Abstract 15833: Shear Stress Modulates the Expression of the Vasoprotective Protein Cx37 in Endothelial Cells
Connexin37 (Cx37) is a gap junction protein essential for cell-cell communication in the vasculature. Endothelial cells (ECs) of healthy arteries express high levels of Cx37, but this expression is lost in ECs overlying atherosclerotic plaques. The deletion of Cx37 in ApoE−/− mice increases their susceptibility to atherosclerosis, which suggests that Cx37 has anti-atherogenic properties. High laminar shear stress is known to be vasculoprotective partly through the induction of KLF2. As the promoter region of the Cx37 gene contains KLF consensus binding sites, we hypothesize that shear stress, through the modulation of KLF2, may affect Cx37 expression in ECs. We observed that Cx37 is highly expressed in the straight region of the common carotid artery of ApoE−/− mice, whereas it was reduced at carotid bifurcation. Shear stress-modifying vascular casts were placed around the right common carotid artery of ApoE−/− mice and Cx37 expression in response to flow was assessed by en face immunofluorescence. We found that Cx37 expression is downregulated in regions of altered flow (either low laminar or oscillatory shear stress), but is conserved in regions of high laminar flow.
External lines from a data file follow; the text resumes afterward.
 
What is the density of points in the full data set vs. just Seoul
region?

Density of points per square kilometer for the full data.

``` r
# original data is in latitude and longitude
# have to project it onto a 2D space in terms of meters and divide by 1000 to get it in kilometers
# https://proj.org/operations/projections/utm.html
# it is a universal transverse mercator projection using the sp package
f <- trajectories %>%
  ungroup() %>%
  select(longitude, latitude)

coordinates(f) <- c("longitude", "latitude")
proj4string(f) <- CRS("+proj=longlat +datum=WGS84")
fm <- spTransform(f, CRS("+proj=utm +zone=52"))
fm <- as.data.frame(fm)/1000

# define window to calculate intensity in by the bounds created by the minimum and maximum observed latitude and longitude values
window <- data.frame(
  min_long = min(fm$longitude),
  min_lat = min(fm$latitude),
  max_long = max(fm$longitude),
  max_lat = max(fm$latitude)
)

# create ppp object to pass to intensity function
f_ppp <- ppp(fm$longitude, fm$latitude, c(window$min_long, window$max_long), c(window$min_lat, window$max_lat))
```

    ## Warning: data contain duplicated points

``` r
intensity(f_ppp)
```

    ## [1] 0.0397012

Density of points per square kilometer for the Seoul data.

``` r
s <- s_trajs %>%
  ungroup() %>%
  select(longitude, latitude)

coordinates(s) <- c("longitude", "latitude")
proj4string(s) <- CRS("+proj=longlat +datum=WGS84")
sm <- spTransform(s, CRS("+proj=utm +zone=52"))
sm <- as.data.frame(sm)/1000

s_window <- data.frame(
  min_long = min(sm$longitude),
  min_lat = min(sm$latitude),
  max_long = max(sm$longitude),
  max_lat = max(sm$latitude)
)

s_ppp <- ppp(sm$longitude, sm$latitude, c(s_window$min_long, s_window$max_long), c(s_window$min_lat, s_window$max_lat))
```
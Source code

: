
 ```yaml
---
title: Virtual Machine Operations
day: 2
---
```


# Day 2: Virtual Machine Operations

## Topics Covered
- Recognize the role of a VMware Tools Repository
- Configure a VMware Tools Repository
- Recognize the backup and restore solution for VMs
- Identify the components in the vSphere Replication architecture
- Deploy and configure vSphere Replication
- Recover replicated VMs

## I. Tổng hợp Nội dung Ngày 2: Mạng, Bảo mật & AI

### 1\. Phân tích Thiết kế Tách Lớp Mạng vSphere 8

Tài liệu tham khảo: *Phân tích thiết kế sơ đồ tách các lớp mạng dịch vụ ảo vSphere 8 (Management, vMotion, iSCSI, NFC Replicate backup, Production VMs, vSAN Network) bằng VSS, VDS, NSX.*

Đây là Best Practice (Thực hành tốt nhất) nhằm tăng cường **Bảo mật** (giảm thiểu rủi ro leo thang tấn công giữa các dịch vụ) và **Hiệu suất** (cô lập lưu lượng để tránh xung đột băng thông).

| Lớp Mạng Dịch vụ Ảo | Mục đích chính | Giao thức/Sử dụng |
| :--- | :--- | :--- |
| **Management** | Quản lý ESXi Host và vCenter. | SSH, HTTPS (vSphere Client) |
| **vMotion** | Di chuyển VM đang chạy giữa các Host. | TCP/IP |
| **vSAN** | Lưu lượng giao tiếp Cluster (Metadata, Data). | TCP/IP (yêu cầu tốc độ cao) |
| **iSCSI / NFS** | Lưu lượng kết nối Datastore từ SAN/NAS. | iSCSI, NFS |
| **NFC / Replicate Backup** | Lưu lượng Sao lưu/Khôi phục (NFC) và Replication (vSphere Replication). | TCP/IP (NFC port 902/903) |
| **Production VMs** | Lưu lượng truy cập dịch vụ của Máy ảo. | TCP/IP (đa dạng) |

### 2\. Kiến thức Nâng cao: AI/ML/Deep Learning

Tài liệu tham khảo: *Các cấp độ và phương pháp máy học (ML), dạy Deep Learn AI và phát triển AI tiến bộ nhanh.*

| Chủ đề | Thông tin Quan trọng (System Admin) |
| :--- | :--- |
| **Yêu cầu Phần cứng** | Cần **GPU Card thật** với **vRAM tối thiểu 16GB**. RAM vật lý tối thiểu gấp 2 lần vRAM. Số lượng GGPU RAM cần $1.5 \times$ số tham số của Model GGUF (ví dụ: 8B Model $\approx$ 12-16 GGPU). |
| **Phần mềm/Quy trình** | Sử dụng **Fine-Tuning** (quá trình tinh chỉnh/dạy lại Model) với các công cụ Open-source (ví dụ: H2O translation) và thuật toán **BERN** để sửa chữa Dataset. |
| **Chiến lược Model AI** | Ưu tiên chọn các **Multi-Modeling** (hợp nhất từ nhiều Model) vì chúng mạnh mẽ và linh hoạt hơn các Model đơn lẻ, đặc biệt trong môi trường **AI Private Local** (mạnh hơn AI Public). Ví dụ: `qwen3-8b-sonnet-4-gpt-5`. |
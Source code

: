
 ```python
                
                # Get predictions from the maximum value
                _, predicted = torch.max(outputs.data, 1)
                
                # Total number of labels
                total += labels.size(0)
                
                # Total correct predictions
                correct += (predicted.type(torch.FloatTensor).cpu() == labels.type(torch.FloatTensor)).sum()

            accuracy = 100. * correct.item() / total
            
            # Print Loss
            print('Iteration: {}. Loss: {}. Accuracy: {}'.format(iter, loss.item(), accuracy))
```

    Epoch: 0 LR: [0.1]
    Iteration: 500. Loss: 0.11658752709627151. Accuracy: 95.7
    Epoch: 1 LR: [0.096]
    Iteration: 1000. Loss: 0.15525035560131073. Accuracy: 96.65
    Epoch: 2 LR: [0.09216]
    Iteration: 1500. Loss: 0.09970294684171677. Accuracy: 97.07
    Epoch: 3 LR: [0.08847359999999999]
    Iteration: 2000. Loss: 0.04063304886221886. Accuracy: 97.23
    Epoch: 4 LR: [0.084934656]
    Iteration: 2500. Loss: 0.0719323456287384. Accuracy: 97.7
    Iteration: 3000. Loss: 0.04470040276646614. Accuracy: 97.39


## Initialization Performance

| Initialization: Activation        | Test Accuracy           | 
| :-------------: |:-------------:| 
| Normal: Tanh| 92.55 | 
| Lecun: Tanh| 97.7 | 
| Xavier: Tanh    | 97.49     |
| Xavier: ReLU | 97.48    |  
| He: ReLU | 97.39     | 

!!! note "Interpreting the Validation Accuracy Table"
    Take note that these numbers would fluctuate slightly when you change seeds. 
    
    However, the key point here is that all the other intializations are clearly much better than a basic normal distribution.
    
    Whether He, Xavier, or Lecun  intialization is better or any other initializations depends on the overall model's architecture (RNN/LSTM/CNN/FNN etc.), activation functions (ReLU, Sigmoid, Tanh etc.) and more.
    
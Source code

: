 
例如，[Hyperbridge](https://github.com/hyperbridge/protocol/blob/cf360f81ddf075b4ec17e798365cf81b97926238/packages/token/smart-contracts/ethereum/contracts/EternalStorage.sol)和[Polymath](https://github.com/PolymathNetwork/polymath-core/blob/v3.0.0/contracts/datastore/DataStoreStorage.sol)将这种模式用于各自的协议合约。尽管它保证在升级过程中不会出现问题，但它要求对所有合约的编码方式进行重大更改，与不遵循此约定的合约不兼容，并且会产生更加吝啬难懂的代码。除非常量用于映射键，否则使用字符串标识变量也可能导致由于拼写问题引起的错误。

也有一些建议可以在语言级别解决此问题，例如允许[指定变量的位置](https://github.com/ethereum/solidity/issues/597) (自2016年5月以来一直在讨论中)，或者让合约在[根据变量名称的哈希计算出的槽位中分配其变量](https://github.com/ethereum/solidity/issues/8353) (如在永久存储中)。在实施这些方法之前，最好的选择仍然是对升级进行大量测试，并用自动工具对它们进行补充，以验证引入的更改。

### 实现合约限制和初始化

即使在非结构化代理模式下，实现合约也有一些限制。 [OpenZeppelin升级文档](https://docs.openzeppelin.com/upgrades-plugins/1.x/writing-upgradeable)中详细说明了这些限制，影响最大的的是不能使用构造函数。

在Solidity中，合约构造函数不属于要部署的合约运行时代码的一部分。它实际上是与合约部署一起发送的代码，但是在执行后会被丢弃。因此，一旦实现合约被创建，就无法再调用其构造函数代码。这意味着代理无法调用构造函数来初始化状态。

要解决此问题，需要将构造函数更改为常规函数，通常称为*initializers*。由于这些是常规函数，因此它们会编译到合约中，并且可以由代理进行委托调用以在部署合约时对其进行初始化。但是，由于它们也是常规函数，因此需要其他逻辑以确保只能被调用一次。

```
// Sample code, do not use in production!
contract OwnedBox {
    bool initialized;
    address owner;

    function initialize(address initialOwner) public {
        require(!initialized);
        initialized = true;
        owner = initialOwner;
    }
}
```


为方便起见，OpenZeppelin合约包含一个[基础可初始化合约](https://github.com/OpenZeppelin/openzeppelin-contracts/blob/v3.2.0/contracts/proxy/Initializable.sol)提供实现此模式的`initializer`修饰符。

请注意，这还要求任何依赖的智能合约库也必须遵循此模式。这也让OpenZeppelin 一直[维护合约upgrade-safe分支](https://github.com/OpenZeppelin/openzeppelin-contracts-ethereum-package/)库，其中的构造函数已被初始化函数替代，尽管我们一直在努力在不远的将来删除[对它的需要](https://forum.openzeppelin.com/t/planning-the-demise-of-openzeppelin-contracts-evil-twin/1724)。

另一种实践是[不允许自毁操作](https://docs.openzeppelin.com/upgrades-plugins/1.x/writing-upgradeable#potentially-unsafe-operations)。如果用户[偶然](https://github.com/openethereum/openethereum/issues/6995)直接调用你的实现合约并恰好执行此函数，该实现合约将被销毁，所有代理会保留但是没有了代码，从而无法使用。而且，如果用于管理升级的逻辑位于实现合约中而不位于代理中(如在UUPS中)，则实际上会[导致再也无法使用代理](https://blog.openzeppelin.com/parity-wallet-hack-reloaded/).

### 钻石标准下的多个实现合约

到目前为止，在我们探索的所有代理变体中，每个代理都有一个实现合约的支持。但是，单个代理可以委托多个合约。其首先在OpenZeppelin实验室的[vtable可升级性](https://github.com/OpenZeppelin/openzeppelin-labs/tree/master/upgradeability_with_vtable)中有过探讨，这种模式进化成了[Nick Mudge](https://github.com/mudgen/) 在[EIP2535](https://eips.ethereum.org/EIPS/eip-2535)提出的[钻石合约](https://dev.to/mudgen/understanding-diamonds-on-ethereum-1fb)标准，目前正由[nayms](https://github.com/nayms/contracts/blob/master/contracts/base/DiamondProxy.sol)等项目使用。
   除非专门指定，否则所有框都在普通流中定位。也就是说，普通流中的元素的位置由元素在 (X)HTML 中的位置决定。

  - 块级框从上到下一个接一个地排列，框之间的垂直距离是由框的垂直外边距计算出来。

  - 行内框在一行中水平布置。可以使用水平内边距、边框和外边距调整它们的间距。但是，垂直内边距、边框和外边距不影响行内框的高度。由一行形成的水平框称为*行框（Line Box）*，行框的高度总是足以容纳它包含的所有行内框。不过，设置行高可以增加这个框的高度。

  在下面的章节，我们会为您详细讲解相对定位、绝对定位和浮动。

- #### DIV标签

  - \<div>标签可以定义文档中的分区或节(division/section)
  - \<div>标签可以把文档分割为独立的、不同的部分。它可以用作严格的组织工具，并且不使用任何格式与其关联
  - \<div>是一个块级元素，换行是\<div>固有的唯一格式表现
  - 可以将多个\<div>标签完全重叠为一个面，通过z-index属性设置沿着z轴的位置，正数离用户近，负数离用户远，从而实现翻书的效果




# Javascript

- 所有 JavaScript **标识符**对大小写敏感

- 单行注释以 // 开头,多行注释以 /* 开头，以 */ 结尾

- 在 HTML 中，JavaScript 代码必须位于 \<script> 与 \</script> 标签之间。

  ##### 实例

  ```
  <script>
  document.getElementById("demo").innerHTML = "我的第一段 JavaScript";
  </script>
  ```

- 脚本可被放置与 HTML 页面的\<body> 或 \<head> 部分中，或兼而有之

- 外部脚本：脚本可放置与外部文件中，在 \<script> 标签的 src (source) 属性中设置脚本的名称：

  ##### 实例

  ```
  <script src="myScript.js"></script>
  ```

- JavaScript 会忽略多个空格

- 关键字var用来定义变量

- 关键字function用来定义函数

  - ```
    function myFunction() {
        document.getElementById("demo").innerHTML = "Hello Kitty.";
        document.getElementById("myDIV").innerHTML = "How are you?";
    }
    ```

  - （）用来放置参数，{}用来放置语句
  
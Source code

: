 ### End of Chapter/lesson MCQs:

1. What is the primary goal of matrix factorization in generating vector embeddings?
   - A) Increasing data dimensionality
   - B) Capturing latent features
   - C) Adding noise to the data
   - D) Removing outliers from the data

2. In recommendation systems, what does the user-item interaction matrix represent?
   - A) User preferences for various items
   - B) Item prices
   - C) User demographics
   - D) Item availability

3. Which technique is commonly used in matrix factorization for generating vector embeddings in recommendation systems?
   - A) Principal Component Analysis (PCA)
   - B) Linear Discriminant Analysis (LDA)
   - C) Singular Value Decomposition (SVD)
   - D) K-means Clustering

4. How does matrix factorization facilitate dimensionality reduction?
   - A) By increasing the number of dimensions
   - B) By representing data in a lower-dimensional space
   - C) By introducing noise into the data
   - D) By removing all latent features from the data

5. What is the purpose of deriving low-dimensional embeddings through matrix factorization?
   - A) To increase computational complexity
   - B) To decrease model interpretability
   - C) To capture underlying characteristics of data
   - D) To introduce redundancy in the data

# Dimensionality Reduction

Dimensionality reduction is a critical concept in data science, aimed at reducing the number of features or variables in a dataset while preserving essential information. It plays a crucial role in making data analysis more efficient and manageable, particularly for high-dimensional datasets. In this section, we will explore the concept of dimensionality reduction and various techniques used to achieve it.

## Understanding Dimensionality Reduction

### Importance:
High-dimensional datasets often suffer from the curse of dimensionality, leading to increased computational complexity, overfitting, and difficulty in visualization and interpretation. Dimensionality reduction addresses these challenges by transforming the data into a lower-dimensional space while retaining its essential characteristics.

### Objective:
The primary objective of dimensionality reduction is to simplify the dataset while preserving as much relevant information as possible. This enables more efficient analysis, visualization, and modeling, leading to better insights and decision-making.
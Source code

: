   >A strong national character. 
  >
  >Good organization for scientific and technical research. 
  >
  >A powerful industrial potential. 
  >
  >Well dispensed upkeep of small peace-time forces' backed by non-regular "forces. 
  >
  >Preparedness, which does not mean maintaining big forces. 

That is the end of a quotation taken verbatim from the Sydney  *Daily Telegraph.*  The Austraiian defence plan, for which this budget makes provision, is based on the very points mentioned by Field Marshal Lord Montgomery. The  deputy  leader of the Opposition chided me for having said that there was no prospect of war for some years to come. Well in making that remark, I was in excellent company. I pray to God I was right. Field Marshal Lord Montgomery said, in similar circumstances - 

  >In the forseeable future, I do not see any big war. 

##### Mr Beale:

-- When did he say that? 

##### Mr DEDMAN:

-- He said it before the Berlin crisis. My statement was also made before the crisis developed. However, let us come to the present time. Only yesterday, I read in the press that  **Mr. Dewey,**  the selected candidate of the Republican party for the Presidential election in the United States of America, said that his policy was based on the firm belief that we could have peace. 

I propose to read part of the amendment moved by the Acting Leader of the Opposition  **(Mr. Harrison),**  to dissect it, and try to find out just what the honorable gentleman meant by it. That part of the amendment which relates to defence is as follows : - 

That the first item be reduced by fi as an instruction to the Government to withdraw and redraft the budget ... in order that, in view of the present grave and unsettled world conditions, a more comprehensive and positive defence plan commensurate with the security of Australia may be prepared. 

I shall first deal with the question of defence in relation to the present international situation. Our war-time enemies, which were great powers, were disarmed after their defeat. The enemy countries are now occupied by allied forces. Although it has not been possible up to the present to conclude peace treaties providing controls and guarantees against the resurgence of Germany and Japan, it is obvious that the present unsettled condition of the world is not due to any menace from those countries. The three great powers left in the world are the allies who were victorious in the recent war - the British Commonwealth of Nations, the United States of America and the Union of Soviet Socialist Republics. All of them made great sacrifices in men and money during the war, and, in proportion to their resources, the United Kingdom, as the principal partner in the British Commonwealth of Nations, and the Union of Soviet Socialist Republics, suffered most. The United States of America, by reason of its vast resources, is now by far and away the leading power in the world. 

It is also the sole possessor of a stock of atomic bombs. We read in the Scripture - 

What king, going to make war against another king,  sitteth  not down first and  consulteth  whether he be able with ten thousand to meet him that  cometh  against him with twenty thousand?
To further study the mechanisms involved, the mouse endothelial cell line bEnd.3 was exposed to shear stress in vitro. After 24hrs of high laminar shear stress (30 dynes/cm2) Cx37 and KLF2 expression were increased when compared to static condition. Alternatively, bEnd.3 cells were exposed to simvastatin, which is known to mimic the effects of high laminar flow on KLF2. Simvastatin simultaneously increased the expression of Cx37 and KLF2. Interestingly, Cx37 expression was reduced after effective silencing of KLF2 by transfection with siRNA, suggesting that KLF2 acts as a transcription factor for this gap junction protein. In conclusion, high laminar shear stress in vivo or in vitro as well as exposure to simvastatin, upregulate the expression of KLF2 and of the anti-atherogenic protein Cx37. Therefore, this effect of shear stress on Cx37 expression may participate in the overall protective effect of high laminar flow on the endothelium.
- © 2010 by American Heart Association, Inc.